Jesus nos dá vida, seu estilo de vida, sua própria vida!
Depois
de 40 dias de preparação, eis que se abrem as portas de uma semana que vale uma
vida. Com ramos e flores, faixas e bandeiras e cânticos reunimo-nos nas ruas e
templos para aclamar nosso líder manso e humilde. “Bendito aquele que vem em
nome do Senhor!” Só alguém infinitamente grande é capaz de fazer-se tão pequeno
e próximo. Na celebração que abre a Semana Santa somos convidados acompanhar
Jesus no seu caminho de fidelidade, de oferta generosa da sua vida e realização
plena da vontade do Pai.

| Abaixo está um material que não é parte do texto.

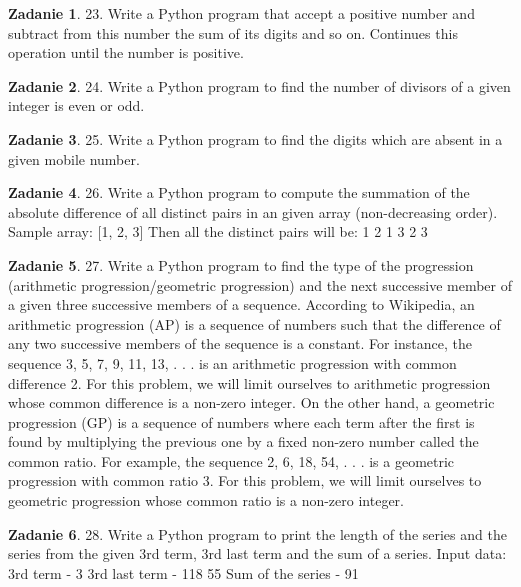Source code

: \documentclass[11pt]{article}
\theoremstyle{definition}
\newtheorem{zadanie}{Zadanie}
\begin{document}
\begin{zadanie}
23. Write a Python program that accept a positive number and subtract from this number the sum of its digits and so on. Continues this operation until the number is positive.
\end{zadanie}

\begin{zadanie}
24. Write a Python program to find the number of divisors of a given integer is even or odd.
\end{zadanie}

\begin{zadanie}
25. Write a Python program to find the digits which are absent in a given mobile number.
\end{zadanie}

\begin{zadanie}
26. Write a Python program to compute the summation of the absolute difference of all distinct pairs in an given array (non-decreasing order).
Sample array: [1, 2, 3]
Then all the distinct pairs will be:
1 2
1 3
2 3
\end{zadanie}

\begin{zadanie}
27. Write a Python program to find the type of the progression (arithmetic progression/geometric progression) and the next successive member of a given three successive members of a sequence.
According to Wikipedia, an arithmetic progression (AP) is a sequence of numbers such that the difference of any two successive members of the sequence is a constant. For instance, the sequence 3, 5, 7, 9, 11, 13, . . . is an arithmetic progression with common difference 2. For this problem, we will limit ourselves to arithmetic progression whose common difference is a non-zero integer.
On the other hand, a geometric progression (GP) is a sequence of numbers where each term after the first is found by multiplying the previous one by a fixed non-zero number called the common ratio. For example, the sequence 2, 6, 18, 54, . . . is a geometric progression with common ratio 3. For this problem, we will limit ourselves to geometric progression whose common ratio is a non-zero integer.
\end{zadanie}

\begin{zadanie}
28. Write a Python program to print the length of the series and the series from the given 3rd term, 3rd last term and the sum of a series.
Input data:
3rd term - 3
3rd last term - 118 55
Sum of the series - 91
\end{zadanie}
\end{document}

Deus se recusa a dar uma esmola à humanidade: ele se dá
a si mesmo em Jesus de Nazaré e, no seu corpo e sangue, assina uma parceria com
prazo indeterminado.
Para
entender o relato da entrada de Jesus em Jerusalém temos que abandonar todas as
fantasias de poder e de sucesso. Ela não tem nada de triunfal. Jesus vem da
Galiléia e entra na capital do seu país, economicamente e politicamente
dominado por Roma, montado num jumento. Nada de cortejos de honra, nem de
generais e cavalos vistosos ou de gestos de cortesia a grandes senhores. Como
diz o hino de Paulo, Jesus chega a Jerusalém como sempre foi: um servidor, um
simples homem, esvaziado de interesses egoístas e radicalmente obediente às
necessidades dos outros.
Depois
de uma longa caminhada, o profeta galileu chega à capital do país caminhando à
frente de um numeroso, entusiasmado e, às vezes, desconcertado grupo de
discípulos e discípulas. O povo do campo o aclama como filho e herdeiro de
Davi. “Bendito o Rei que vem em nome do Senhor!” Era um coro de pessoas que,
como o velho Simeão, sabiam reconhecer num indignado e revolucionário Aquele
que vem em nome de Deus e atualiza sua ação libertadora. Mas isso contrasta com
a fria acolhida por parte do povo de Jerusalém e com o medo indisfarçável dos
próprios discípulos.
O
grupo que acolhe e acompanha Jesus na entrada nada triunfal em Jerusalém saúda
o despontar do reino messiânico inspirado em Davi e a chegada do líder enviado
por Deus. Ele, porém, não realiza as ações impressionantes que muitos
esperavam. Chegando perto da capital amada e cantada em prosa e verso, Jesus a
contempla de longe e chora, lamentando o fechamento à profecia e o apego às
leis e demais instituições. Ele é o servo paciente e o ouvinte atento da
Palavra do qual fala Isaías. E é dessa escuta que brota uma palavra que
desperta os adormecidos e encoraja os acorrentados pelo medo.
A
entrada de Jesus montado num jumento é uma poderosa sátira aos libertadores
militares, conhecidos no passado, temidos no presente ou esperados para o
futuro. Mas o entusiasmo suscitado naquele pequeno grupo de gente interiorana
não durará muito tempo. Os gritos de ‘hosana’ logo serão substituídos pelo
insolente ‘crucifica-o’, fruto da frustração do povo e da manipulação das
autoridades. O grupo mais exaltado dos discípulos solta a voz e o proclama o
Messias esperado, mas Jesus faz questão de demonstrar seu messianismo pobre e
manso e entra montado muito a gosto num jumento.
A
divisão entre os discípulos e a possibilidade de traição não fazem Jesus mudar seu
plano. É verdade que ele se sente abatido e chega a se perguntar sobre o rumo a
seguir. No momento crucial, depois da festa de acolhida e da ceia de despedida,
enfrenta um discernimento difícil e pede aos discípulos que fiquem com ele e
vigiem. É um exercício de confronto
profundo com a vontade do Pai, com a missão escrita em caracteres confusos e
exigentes. Para os discípulos de todos os tempos, a oração continua sendo um
espaço para discernir com retidão e coerência os caminhos que levam à vida em
abundância.
Aclamemos
com jovial alegria e convincente esperança o mestre e profeta Jesus de Nazaré.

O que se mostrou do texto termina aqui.